▸ **Saved entries**:
________________
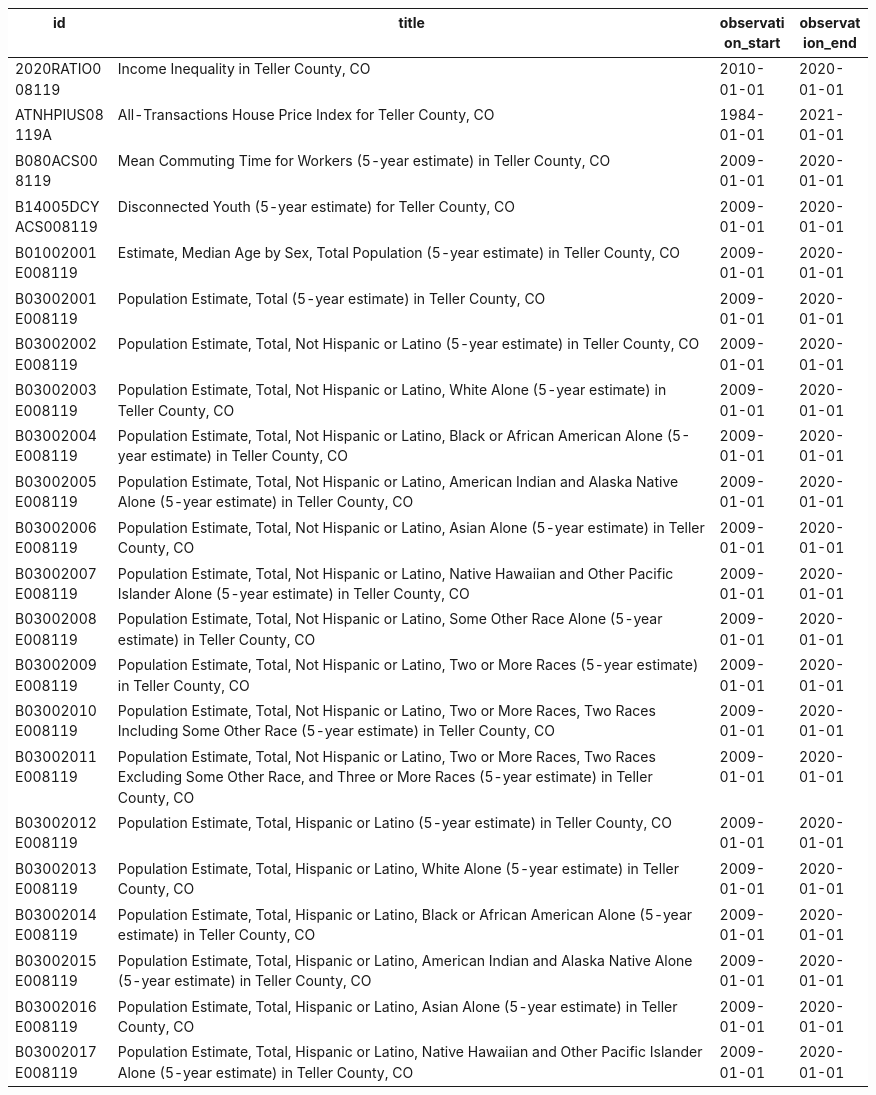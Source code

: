 | id                        | title                                                                                                                                                                      | observation_start   | observation_end   |
|---------------------------|----------------------------------------------------------------------------------------------------------------------------------------------------------------------------|---------------------|-------------------|
| 2020RATIO008119           | Income Inequality in Teller County, CO                                                                                                                                     | 2010-01-01          | 2020-01-01        |
| ATNHPIUS08119A            | All-Transactions House Price Index for Teller County, CO                                                                                                                   | 1984-01-01          | 2021-01-01        |
| B080ACS008119             | Mean Commuting Time for Workers (5-year estimate) in Teller County, CO                                                                                                     | 2009-01-01          | 2020-01-01        |
| B14005DCYACS008119        | Disconnected Youth (5-year estimate) for Teller County, CO                                                                                                                 | 2009-01-01          | 2020-01-01        |
| B01002001E008119          | Estimate, Median Age by Sex, Total Population (5-year estimate) in Teller County, CO                                                                                       | 2009-01-01          | 2020-01-01        |
| B03002001E008119          | Population Estimate, Total (5-year estimate) in Teller County, CO                                                                                                          | 2009-01-01          | 2020-01-01        |
| B03002002E008119          | Population Estimate, Total, Not Hispanic or Latino (5-year estimate) in Teller County, CO                                                                                  | 2009-01-01          | 2020-01-01        |
| B03002003E008119          | Population Estimate, Total, Not Hispanic or Latino, White Alone (5-year estimate) in Teller County, CO                                                                     | 2009-01-01          | 2020-01-01        |
| B03002004E008119          | Population Estimate, Total, Not Hispanic or Latino, Black or African American Alone (5-year estimate) in Teller County, CO                                                 | 2009-01-01          | 2020-01-01        |
| B03002005E008119          | Population Estimate, Total, Not Hispanic or Latino, American Indian and Alaska Native Alone (5-year estimate) in Teller County, CO                                         | 2009-01-01          | 2020-01-01        |
| B03002006E008119          | Population Estimate, Total, Not Hispanic or Latino, Asian Alone (5-year estimate) in Teller County, CO                                                                     | 2009-01-01          | 2020-01-01        |
| B03002007E008119          | Population Estimate, Total, Not Hispanic or Latino, Native Hawaiian and Other Pacific Islander Alone (5-year estimate) in Teller County, CO                                | 2009-01-01          | 2020-01-01        |
| B03002008E008119          | Population Estimate, Total, Not Hispanic or Latino, Some Other Race Alone (5-year estimate) in Teller County, CO                                                           | 2009-01-01          | 2020-01-01        |
| B03002009E008119          | Population Estimate, Total, Not Hispanic or Latino, Two or More Races (5-year estimate) in Teller County, CO                                                               | 2009-01-01          | 2020-01-01        |
| B03002010E008119          | Population Estimate, Total, Not Hispanic or Latino, Two or More Races, Two Races Including Some Other Race (5-year estimate) in Teller County, CO                          | 2009-01-01          | 2020-01-01        |
| B03002011E008119          | Population Estimate, Total, Not Hispanic or Latino, Two or More Races, Two Races Excluding Some Other Race, and Three or More Races (5-year estimate) in Teller County, CO | 2009-01-01          | 2020-01-01        |
| B03002012E008119          | Population Estimate, Total, Hispanic or Latino (5-year estimate) in Teller County, CO                                                                                      | 2009-01-01          | 2020-01-01        |
| B03002013E008119          | Population Estimate, Total, Hispanic or Latino, White Alone (5-year estimate) in Teller County, CO                                                                         | 2009-01-01          | 2020-01-01        |
| B03002014E008119          | Population Estimate, Total, Hispanic or Latino, Black or African American Alone (5-year estimate) in Teller County, CO                                                     | 2009-01-01          | 2020-01-01        |
| B03002015E008119          | Population Estimate, Total, Hispanic or Latino, American Indian and Alaska Native Alone (5-year estimate) in Teller County, CO                                             | 2009-01-01          | 2020-01-01        |
| B03002016E008119          | Population Estimate, Total, Hispanic or Latino, Asian Alone (5-year estimate) in Teller County, CO                                                                         | 2009-01-01          | 2020-01-01        |
| B03002017E008119          | Population Estimate, Total, Hispanic or Latino, Native Hawaiian and Other Pacific Islander Alone (5-year estimate) in Teller County, CO                                    | 2009-01-01          | 2020-01-01        |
________________
▸ **WORK TO BE COMPLETED**: Which lines in the records above hold the string "Asian"? Copy each of them.

▸ **EXERCISE RESULT**:
| B03002006E008119          | Population Estimate, Total, Not Hispanic or Latino, Asian Alone (5-year estimate) in Teller County, CO                                                                     | 2009-01-01          | 2020-01-01        |
| B03002016E008119          | Population Estimate, Total, Hispanic or Latino, Asian Alone (5-year estimate) in Teller County, CO                                                                         | 2009-01-01          | 2020-01-01        |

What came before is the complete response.